Engineered nanovesicle platform simultaneously triggers YAP-dependent ferroptosis and reprograms T-cell immunity through miR-150-3p codelivery in melanoma microenvironment.

Abstract

Rationale: Melanoma remains a highly aggressive malignancy with limited effective therapies and frequent resistance to immune checkpoint blockade (ICB). Extracellular vesicles (EVs) represent a promising platform for RNA-based therapeutics, but their clinical translation is impeded by inefficient cargo loading and insufficient tumor-specific targeting.

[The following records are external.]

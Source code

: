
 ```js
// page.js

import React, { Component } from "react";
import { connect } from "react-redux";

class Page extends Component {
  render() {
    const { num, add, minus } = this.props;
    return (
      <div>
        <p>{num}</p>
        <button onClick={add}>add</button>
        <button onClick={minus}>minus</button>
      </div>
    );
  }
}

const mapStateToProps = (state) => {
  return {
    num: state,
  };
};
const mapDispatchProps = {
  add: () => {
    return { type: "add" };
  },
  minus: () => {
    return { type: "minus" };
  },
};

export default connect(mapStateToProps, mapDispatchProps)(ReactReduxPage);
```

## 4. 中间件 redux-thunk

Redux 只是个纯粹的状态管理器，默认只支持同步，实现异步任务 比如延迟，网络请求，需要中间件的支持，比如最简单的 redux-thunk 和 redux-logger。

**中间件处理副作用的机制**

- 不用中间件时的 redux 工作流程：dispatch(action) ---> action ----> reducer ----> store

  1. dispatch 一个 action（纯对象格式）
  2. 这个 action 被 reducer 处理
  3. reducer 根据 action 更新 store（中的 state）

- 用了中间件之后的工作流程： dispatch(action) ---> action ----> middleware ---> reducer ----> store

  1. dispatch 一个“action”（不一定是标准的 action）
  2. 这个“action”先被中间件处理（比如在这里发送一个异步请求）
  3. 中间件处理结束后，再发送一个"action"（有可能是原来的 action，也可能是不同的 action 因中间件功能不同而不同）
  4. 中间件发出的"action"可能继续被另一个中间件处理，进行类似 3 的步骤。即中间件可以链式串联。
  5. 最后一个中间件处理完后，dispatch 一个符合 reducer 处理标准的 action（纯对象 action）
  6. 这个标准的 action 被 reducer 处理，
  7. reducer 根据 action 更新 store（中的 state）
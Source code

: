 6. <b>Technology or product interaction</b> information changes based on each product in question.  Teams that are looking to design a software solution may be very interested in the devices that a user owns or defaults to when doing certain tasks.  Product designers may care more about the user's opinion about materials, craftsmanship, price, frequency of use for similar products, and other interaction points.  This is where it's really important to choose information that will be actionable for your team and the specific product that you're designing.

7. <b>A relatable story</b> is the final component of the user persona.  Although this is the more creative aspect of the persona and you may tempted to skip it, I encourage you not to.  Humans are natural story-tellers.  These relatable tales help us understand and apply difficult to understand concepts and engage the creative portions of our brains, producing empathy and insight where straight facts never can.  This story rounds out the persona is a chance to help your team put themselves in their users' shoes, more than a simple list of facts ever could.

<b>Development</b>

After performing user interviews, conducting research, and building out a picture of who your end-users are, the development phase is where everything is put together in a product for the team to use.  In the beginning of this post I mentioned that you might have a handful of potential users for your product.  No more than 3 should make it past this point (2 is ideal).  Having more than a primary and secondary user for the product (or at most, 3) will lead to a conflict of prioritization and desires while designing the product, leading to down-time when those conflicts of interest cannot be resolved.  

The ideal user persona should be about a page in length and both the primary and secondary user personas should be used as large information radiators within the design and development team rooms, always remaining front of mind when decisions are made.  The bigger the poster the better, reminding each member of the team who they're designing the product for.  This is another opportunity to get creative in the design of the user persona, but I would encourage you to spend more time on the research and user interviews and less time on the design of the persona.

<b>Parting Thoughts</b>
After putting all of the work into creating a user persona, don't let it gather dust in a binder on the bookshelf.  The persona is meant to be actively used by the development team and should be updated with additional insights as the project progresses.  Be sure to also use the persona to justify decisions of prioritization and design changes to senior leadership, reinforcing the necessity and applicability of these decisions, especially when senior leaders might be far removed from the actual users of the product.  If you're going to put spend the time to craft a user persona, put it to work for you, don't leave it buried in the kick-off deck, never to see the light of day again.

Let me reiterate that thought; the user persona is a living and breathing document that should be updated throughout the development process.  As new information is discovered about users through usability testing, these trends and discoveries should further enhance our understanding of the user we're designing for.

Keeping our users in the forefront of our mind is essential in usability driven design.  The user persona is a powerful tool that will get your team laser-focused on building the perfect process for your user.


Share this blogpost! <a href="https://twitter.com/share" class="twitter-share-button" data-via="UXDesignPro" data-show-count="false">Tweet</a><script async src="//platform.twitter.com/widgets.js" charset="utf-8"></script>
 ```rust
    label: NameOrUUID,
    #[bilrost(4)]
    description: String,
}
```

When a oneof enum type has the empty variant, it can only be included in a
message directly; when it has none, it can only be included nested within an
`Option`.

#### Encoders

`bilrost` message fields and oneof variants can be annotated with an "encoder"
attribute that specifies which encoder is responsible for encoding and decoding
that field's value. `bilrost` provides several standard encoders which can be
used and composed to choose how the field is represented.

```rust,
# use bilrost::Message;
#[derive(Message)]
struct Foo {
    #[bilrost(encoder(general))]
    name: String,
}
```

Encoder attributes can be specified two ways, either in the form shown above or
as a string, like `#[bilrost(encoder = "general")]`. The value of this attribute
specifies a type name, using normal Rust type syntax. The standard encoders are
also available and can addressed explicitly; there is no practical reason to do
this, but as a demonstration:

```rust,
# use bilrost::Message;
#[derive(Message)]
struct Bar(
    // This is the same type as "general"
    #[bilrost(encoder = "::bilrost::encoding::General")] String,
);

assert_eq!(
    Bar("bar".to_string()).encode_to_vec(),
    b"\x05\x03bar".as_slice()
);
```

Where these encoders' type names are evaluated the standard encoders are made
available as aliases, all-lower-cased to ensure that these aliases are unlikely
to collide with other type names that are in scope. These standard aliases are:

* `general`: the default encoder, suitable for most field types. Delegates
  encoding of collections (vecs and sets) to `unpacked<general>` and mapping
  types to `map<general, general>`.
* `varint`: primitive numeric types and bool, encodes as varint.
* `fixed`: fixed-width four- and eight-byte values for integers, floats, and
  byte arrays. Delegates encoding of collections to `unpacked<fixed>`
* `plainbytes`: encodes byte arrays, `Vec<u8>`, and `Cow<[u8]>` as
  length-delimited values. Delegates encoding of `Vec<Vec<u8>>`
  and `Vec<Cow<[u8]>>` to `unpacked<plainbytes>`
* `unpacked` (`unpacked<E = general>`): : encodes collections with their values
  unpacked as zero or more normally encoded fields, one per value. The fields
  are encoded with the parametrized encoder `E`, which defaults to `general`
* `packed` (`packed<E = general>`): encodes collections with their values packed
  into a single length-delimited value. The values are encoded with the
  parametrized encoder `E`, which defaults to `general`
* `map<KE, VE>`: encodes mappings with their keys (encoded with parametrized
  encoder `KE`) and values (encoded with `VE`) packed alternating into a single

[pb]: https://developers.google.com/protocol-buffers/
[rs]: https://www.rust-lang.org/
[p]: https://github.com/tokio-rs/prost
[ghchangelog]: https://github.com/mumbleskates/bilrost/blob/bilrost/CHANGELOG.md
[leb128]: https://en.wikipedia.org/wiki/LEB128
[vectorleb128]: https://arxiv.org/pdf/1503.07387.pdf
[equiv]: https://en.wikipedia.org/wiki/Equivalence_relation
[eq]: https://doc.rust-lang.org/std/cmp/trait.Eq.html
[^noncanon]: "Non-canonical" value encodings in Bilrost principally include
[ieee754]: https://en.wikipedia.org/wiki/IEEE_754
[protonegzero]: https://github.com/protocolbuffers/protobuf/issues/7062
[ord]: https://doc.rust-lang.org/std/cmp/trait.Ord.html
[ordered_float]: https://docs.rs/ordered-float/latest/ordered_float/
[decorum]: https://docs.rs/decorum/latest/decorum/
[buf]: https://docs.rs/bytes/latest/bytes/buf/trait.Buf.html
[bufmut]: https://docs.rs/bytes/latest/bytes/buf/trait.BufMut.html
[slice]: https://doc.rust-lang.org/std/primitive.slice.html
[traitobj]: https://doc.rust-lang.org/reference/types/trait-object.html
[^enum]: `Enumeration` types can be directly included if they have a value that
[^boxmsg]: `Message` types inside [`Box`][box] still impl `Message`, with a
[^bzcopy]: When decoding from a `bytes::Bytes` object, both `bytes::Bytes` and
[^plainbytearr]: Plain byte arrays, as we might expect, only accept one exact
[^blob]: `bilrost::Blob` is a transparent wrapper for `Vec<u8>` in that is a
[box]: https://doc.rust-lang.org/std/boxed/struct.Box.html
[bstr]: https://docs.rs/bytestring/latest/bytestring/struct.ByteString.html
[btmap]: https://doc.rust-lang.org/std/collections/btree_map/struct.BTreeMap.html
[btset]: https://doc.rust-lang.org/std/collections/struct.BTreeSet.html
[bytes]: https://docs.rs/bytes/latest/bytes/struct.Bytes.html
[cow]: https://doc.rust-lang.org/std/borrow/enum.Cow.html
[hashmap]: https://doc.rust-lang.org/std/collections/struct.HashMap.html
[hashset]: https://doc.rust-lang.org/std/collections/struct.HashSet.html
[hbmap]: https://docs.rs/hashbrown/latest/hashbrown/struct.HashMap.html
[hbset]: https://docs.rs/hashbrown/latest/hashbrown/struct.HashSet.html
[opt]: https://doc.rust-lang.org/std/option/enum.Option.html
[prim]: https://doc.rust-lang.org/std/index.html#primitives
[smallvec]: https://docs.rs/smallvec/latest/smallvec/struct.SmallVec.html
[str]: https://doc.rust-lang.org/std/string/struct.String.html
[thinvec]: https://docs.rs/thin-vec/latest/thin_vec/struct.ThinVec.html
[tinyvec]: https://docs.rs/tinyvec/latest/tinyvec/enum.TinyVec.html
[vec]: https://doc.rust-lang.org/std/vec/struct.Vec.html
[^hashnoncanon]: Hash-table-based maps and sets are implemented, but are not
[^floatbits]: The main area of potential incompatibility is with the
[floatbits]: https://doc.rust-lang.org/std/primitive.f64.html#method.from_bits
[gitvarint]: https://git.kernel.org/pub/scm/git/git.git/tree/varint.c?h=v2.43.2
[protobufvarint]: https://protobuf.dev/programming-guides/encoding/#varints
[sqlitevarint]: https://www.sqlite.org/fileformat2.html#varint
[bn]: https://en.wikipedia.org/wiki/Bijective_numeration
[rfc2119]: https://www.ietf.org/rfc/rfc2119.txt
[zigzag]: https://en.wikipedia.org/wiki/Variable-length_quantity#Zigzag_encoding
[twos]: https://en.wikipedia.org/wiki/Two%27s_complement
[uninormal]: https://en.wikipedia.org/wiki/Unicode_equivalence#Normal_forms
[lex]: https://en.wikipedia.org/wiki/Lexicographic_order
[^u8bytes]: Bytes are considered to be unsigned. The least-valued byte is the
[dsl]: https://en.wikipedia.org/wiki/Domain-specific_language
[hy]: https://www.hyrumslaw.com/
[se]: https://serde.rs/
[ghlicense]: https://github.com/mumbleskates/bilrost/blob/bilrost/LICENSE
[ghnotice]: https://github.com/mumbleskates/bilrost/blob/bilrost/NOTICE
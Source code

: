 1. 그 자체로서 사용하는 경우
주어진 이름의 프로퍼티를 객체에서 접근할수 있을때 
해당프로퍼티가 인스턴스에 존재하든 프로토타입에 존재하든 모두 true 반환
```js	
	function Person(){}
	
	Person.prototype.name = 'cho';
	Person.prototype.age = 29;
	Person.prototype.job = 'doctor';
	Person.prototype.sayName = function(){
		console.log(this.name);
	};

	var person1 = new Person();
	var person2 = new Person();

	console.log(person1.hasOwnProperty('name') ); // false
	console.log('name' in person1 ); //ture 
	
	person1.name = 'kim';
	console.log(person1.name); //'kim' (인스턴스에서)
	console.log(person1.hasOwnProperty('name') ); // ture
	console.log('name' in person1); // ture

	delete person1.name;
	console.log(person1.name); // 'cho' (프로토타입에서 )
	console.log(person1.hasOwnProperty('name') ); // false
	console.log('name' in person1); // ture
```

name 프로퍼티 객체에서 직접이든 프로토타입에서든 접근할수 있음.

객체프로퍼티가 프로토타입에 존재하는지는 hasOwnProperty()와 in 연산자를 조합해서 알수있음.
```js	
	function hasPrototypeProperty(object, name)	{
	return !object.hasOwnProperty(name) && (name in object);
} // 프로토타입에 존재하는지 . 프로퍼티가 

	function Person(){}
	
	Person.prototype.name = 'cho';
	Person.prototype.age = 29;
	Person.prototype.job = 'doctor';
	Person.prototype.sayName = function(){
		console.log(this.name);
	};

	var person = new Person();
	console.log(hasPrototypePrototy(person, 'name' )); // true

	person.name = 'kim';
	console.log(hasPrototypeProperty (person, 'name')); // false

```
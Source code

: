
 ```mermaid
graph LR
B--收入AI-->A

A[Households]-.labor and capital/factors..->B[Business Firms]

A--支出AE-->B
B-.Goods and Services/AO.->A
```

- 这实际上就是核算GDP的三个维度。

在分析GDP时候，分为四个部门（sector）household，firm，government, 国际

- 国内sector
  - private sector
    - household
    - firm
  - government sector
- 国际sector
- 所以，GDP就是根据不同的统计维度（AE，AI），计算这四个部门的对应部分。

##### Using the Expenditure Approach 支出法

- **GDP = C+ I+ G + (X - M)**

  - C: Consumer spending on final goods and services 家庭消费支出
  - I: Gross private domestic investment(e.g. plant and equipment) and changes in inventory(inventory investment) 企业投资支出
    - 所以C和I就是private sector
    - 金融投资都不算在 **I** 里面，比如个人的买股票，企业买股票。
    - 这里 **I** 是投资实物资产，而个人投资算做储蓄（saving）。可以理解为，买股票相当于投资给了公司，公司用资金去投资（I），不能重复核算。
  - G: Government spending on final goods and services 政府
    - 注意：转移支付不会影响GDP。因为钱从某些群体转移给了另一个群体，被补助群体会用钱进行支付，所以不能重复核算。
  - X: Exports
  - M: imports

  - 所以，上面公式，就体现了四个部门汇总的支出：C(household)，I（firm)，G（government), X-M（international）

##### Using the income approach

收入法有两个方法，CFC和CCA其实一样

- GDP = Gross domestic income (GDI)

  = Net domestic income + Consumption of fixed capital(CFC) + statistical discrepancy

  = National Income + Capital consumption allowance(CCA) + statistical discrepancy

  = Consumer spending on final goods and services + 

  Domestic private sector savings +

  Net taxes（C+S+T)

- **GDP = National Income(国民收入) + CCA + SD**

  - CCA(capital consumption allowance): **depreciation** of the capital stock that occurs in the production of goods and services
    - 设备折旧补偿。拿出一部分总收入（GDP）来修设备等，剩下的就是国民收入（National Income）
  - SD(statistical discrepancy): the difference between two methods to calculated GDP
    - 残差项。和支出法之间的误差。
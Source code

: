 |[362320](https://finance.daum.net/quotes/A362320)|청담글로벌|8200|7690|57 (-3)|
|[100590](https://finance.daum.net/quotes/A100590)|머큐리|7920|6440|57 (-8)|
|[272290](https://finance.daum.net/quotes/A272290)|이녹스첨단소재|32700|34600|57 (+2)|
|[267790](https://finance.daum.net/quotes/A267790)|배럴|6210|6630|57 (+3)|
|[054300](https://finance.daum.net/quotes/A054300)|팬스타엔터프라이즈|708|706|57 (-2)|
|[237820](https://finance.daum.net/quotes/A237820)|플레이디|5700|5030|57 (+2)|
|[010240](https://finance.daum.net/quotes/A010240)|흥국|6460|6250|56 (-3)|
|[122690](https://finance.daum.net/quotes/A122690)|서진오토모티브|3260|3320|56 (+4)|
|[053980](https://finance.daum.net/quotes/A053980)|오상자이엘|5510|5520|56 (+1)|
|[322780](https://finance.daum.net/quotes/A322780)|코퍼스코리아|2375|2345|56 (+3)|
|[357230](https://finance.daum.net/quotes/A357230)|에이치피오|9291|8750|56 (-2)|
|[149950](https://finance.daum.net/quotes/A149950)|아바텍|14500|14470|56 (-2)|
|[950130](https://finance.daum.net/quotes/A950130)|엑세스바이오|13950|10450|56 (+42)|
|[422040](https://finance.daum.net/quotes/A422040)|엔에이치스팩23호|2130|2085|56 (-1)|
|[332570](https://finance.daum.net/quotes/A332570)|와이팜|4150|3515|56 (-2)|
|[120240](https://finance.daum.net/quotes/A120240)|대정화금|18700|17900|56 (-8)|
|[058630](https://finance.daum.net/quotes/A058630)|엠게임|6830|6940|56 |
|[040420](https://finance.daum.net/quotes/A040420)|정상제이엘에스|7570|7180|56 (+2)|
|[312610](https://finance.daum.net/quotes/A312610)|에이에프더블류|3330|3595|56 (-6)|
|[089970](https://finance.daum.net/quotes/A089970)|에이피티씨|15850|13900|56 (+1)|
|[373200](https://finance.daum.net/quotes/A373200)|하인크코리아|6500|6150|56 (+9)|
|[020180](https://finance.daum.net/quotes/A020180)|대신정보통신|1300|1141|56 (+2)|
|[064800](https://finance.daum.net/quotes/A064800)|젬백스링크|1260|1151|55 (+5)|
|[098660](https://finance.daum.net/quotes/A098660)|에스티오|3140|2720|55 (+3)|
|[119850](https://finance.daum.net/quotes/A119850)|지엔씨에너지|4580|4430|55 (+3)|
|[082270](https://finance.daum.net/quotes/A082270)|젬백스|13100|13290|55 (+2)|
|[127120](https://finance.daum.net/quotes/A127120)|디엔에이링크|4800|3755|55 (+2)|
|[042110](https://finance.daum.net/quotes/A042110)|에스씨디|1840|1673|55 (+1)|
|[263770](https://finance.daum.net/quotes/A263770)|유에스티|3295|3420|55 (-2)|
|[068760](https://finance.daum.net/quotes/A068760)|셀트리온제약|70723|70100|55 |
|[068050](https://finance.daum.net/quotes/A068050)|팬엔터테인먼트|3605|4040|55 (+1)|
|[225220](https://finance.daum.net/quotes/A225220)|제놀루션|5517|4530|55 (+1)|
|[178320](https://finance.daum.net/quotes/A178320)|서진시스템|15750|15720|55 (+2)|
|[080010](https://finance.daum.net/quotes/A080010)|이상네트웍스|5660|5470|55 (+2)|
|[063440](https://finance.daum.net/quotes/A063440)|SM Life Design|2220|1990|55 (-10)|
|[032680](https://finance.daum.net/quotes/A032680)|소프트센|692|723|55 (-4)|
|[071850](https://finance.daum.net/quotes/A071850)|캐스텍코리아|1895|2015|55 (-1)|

To address these limitations, we developed an engineered EV strategy integrating efficient miRNA packaging with tumor-targeting surface modifications to enhance therapeutic outcomes in melanoma. Methods: Engineered EVs (iEV-150) were generated by co-expressing miR-150-3p and Annexin A2 (ANXA2) in HEK293T cells, followed by surface modification with tumor-targeting iRGD peptides. Mechanistic insights were obtained using RNA sequencing, RNA immunoprecipitation (RIP), chromatin immunoprecipitation (ChIP), and luciferase reporter assays. Ferroptosis induction was evaluated through lipid peroxidation analysis, mitochondrial membrane potential assays, and transmission electron microscopy (TEM). Therapeutic efficacy and biodistribution were assessed in vivo using subcutaneous and metastatic melanoma mouse models. Immune modulation was examined by analyzing CD8⁺ T cell activation via flow cytometry in co-cultures of patient-derived CD8⁺ T cells and melanoma cells treated with iEV-150. Results: miR-150-3p was elevated in melanoma-derived EVs, and ANXA2 was identified as a key RNA-binding protein that selectively facilitated its loading into EVs. iEV-150 exhibited enhanced uptake by melanoma cells and improved tumor-specific accumulation in vivo. Mechanistically, iEV-150 suppressed NF2 expression, disrupted the NF2-LATS1 interaction, activated YAP signaling, and subsequently upregulated ferroptosis-related genes ACSL4 and CHAC1, thereby inducing ferroptosis through the NF2-Hippo-YAP axis. In addition to its direct anti-tumor effects, iEV-150 promoted CD8⁺ T cell infiltration and activation within the tumor microenvironment, and significantly enhanced the therapeutic efficacy of ICB in melanoma models. Conclusions: iEV-150 integrates ANXA2-mediated miRNA loading, tumor-specific targeting, ferroptosis induction, and immune microenvironment reprogramming. This engineered EV strategy provides an effective RNA-based therapeutic platform to overcome ICB resistance and enhance precision treatment in melanoma.